Problem statement
Two lines mark the range in the entries below: the one holding "Y. Cao and S." and the one holding "verbs, see .". Set down those two and all lines between them, exactly.

==*==

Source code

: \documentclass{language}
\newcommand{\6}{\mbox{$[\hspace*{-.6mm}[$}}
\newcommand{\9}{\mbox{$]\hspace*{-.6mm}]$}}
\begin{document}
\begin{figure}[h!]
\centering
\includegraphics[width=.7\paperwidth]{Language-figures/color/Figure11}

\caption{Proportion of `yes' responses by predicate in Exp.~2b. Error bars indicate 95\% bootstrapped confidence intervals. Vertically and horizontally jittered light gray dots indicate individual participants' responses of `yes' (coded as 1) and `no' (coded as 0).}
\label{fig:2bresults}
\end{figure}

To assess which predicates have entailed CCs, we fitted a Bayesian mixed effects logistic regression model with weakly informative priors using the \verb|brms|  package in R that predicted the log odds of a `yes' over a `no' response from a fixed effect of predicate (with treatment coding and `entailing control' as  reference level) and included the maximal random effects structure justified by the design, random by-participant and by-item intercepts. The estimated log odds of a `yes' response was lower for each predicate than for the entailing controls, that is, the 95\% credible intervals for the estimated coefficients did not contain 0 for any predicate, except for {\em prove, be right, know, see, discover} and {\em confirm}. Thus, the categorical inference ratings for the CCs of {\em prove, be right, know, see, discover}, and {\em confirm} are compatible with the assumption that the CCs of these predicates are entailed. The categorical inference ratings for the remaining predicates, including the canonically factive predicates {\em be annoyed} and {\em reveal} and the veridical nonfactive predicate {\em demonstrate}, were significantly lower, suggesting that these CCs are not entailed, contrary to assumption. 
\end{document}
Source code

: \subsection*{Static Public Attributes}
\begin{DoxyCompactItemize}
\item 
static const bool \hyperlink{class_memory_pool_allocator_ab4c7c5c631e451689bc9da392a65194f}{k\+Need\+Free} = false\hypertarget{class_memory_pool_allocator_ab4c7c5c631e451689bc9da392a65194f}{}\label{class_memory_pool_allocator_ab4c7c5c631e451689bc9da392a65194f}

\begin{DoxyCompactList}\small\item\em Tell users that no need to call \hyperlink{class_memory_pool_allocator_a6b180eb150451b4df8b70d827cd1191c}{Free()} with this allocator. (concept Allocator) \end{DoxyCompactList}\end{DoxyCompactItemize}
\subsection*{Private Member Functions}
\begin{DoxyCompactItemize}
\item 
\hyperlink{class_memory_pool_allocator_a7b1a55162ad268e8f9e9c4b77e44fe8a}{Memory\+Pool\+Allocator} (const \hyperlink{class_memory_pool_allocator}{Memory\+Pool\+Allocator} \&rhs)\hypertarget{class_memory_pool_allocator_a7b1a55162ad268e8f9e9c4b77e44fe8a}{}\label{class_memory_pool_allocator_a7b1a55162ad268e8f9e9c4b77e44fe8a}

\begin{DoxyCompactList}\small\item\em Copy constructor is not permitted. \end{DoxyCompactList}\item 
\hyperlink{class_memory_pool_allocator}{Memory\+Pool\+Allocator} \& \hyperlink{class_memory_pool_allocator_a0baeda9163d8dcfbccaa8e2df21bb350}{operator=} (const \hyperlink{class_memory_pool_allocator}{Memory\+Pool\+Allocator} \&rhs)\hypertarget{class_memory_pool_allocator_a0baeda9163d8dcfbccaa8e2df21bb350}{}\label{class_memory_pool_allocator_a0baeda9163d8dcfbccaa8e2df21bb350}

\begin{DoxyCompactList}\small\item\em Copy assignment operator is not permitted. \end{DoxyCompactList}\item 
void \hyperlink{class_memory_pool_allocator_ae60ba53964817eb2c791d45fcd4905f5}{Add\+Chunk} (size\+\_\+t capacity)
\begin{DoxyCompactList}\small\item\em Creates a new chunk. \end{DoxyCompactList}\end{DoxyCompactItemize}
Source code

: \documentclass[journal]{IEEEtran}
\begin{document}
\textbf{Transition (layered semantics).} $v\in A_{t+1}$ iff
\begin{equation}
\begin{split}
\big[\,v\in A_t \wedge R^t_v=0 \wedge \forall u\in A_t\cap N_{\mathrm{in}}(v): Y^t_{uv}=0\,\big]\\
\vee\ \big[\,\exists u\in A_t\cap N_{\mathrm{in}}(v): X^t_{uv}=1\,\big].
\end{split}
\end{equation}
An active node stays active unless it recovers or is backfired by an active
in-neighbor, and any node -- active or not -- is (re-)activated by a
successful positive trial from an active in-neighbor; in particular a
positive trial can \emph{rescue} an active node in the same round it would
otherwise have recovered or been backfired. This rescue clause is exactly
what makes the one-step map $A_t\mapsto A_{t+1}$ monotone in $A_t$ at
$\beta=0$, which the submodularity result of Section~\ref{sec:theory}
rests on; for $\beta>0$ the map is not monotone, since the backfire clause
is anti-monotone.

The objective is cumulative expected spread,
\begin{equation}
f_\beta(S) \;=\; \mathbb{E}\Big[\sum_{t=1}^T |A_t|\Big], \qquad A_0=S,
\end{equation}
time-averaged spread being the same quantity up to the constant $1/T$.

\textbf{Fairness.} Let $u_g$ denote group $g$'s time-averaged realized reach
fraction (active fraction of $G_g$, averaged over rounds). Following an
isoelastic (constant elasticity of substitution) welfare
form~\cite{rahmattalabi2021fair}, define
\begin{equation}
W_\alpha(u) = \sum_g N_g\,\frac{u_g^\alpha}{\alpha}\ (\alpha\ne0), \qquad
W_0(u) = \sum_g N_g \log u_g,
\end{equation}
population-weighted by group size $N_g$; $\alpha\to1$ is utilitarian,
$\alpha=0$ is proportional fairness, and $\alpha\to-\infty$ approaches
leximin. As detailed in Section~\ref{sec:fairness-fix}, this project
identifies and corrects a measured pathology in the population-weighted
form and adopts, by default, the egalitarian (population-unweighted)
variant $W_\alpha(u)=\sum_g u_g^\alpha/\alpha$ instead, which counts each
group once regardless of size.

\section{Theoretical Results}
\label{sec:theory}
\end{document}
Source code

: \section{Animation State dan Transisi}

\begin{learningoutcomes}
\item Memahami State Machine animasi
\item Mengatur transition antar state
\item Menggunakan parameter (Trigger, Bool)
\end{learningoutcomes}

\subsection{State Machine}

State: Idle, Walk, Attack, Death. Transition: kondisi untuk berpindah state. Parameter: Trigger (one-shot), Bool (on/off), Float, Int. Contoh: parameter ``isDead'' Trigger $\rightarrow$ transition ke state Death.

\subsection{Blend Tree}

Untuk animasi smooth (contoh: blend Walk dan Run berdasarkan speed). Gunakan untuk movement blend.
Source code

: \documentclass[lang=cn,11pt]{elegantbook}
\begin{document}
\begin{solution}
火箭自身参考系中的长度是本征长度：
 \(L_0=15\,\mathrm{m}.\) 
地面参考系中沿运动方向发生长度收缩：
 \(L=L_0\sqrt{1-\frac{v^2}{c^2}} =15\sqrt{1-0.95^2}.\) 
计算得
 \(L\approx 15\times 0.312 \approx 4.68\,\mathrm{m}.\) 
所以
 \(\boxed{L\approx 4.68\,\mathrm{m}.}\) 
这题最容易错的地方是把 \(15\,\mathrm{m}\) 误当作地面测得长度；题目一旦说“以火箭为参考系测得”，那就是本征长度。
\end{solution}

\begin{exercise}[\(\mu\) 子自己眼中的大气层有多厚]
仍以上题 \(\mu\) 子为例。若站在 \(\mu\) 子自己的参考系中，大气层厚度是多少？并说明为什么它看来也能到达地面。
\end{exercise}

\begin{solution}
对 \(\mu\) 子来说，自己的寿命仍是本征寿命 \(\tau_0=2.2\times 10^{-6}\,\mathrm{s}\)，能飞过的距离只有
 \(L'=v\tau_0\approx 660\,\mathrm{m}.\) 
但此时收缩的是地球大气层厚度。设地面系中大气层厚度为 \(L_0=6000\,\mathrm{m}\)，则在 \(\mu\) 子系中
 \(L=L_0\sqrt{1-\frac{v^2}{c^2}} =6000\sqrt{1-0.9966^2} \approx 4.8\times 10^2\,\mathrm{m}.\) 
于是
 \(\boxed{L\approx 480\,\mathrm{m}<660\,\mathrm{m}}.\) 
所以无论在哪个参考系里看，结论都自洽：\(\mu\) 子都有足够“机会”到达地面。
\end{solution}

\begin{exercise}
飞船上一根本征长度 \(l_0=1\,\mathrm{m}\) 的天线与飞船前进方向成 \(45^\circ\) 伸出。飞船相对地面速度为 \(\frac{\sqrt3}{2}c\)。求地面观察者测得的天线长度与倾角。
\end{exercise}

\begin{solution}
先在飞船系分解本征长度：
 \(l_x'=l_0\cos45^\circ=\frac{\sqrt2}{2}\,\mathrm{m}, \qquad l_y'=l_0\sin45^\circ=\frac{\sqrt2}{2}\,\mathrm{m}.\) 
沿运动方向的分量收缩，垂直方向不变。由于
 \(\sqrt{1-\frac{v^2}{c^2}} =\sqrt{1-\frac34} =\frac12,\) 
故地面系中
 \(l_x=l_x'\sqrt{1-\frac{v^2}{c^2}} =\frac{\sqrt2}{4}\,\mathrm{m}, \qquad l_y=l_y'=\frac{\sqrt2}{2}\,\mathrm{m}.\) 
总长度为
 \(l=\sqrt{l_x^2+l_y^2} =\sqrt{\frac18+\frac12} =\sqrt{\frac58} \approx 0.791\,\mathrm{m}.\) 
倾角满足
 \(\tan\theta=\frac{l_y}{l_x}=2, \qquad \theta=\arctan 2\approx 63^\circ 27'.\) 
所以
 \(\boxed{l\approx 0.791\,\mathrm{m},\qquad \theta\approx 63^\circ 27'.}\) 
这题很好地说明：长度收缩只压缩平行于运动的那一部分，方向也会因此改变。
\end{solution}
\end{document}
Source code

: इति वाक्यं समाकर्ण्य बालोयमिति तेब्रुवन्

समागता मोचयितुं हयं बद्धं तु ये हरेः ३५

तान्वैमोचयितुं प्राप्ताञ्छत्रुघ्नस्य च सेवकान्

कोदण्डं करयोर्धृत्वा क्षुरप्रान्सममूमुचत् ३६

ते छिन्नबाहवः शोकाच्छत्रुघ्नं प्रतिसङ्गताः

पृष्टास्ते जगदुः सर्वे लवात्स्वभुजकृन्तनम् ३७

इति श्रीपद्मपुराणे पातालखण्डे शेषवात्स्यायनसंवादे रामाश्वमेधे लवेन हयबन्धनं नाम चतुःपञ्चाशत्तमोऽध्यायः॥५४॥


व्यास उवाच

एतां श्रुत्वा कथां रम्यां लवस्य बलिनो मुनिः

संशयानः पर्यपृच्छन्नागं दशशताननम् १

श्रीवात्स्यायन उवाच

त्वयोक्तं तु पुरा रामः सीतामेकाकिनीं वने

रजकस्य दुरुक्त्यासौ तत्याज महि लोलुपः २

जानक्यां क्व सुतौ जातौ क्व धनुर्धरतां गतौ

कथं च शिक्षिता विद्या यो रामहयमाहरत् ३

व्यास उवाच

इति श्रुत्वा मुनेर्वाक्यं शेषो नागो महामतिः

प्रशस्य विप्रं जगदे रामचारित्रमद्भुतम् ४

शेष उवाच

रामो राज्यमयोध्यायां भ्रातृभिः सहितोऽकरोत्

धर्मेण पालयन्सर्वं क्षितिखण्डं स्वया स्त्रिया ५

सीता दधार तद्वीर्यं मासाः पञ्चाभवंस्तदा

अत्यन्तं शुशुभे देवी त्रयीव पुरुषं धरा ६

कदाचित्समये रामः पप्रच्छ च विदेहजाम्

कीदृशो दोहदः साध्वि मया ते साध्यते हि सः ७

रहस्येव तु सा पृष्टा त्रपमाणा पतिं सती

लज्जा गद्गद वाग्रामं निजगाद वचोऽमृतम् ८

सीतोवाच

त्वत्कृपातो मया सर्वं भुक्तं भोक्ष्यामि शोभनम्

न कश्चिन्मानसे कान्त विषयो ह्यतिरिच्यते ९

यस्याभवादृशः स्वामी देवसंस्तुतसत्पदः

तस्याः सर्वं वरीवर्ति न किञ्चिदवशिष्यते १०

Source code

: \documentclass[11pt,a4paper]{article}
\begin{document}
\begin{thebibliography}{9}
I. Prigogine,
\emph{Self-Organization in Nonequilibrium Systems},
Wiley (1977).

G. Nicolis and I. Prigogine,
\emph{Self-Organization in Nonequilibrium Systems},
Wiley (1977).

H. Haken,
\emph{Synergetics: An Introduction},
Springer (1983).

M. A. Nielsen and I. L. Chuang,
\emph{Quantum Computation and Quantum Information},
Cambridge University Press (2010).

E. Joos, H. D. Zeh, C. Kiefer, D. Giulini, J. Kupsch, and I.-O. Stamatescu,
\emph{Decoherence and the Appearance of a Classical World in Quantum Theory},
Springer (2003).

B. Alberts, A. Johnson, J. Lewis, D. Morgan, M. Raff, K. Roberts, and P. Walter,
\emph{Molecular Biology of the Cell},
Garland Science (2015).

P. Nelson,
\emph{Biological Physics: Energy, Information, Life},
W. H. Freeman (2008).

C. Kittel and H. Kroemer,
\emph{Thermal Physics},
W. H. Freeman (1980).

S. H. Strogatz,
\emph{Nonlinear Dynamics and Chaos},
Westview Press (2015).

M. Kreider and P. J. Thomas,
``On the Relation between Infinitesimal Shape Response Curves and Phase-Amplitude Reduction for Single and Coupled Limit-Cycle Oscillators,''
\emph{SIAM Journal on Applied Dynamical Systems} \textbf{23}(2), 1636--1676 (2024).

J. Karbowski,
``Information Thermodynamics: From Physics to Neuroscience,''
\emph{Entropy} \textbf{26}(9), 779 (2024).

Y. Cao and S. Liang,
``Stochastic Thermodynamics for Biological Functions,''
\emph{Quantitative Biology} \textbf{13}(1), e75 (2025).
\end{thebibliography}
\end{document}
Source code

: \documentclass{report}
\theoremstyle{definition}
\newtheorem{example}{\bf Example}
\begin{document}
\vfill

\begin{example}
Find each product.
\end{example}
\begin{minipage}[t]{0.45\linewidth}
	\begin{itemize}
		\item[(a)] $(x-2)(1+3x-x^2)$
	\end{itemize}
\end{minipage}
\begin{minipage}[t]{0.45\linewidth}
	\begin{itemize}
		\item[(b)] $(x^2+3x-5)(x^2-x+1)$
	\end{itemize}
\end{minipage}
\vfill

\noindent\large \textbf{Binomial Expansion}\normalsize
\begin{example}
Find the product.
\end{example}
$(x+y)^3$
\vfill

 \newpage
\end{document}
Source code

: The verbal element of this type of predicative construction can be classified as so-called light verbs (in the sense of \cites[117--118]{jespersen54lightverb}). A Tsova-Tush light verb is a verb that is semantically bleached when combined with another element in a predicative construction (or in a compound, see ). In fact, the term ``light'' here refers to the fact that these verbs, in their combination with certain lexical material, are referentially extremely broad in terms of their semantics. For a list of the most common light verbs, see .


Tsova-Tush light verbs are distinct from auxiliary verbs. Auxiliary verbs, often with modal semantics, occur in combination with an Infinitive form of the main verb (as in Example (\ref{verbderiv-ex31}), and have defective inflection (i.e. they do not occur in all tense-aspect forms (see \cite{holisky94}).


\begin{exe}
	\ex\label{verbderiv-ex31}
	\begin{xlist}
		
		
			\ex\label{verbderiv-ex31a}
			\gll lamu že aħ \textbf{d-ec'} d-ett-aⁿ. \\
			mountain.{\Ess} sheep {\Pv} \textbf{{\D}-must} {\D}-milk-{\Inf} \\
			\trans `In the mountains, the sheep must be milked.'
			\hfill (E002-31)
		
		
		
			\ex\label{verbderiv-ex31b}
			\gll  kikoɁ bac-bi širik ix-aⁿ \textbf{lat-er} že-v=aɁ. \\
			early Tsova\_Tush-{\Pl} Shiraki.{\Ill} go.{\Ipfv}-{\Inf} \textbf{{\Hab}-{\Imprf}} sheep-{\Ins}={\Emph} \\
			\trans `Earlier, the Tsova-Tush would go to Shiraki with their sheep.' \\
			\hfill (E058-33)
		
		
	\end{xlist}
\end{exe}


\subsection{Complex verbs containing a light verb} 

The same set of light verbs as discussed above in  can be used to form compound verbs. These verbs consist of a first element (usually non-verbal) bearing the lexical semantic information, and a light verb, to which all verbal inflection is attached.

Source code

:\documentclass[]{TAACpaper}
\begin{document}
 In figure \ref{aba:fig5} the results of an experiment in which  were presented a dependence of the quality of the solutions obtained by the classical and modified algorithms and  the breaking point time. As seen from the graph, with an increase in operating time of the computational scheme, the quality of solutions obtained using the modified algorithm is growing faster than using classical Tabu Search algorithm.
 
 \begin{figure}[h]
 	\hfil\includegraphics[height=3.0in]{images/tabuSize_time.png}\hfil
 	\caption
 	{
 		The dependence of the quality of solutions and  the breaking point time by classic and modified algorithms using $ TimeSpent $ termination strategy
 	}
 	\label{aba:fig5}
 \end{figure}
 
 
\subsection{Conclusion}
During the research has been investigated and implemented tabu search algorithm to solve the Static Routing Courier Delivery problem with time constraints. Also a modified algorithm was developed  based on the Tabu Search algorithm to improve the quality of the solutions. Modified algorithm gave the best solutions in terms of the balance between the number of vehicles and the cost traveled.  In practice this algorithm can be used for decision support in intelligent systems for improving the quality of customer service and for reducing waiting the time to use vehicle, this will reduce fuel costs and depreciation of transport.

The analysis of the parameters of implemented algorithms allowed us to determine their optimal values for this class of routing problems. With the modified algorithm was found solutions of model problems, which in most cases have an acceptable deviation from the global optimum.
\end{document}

==*==

Result
Y. Cao and S. Liang,
``Stochastic Thermodynamics for Biological Functions,''
\emph{Quantitative Biology} \textbf{13}(1), e75 (2025).
\end{thebibliography}
\end{document}
Source code

: \documentclass{report}
\theoremstyle{definition}
\newtheorem{example}{\bf Example}
\begin{document}
\vfill

\begin{example}
Find each product.
\end{example}
\begin{minipage}[t]{0.45\linewidth}
	\begin{itemize}
		\item[(a)] $(x-2)(1+3x-x^2)$
	\end{itemize}
\end{minipage}
\begin{minipage}[t]{0.45\linewidth}
	\begin{itemize}
		\item[(b)] $(x^2+3x-5)(x^2-x+1)$
	\end{itemize}
\end{minipage}
\vfill

\noindent\large \textbf{Binomial Expansion}\normalsize
\begin{example}
Find the product.
\end{example}
$(x+y)^3$
\vfill

 \newpage
\end{document}
Source code

: The verbal element of this type of predicative construction can be classified as so-called light verbs (in the sense of \cites[117--118]{jespersen54lightverb}). A Tsova-Tush light verb is a verb that is semantically bleached when combined with another element in a predicative construction (or in a compound, see ). In fact, the term ``light'' here refers to the fact that these verbs, in their combination with certain lexical material, are referentially extremely broad in terms of their semantics. For a list of the most common light verbs, see .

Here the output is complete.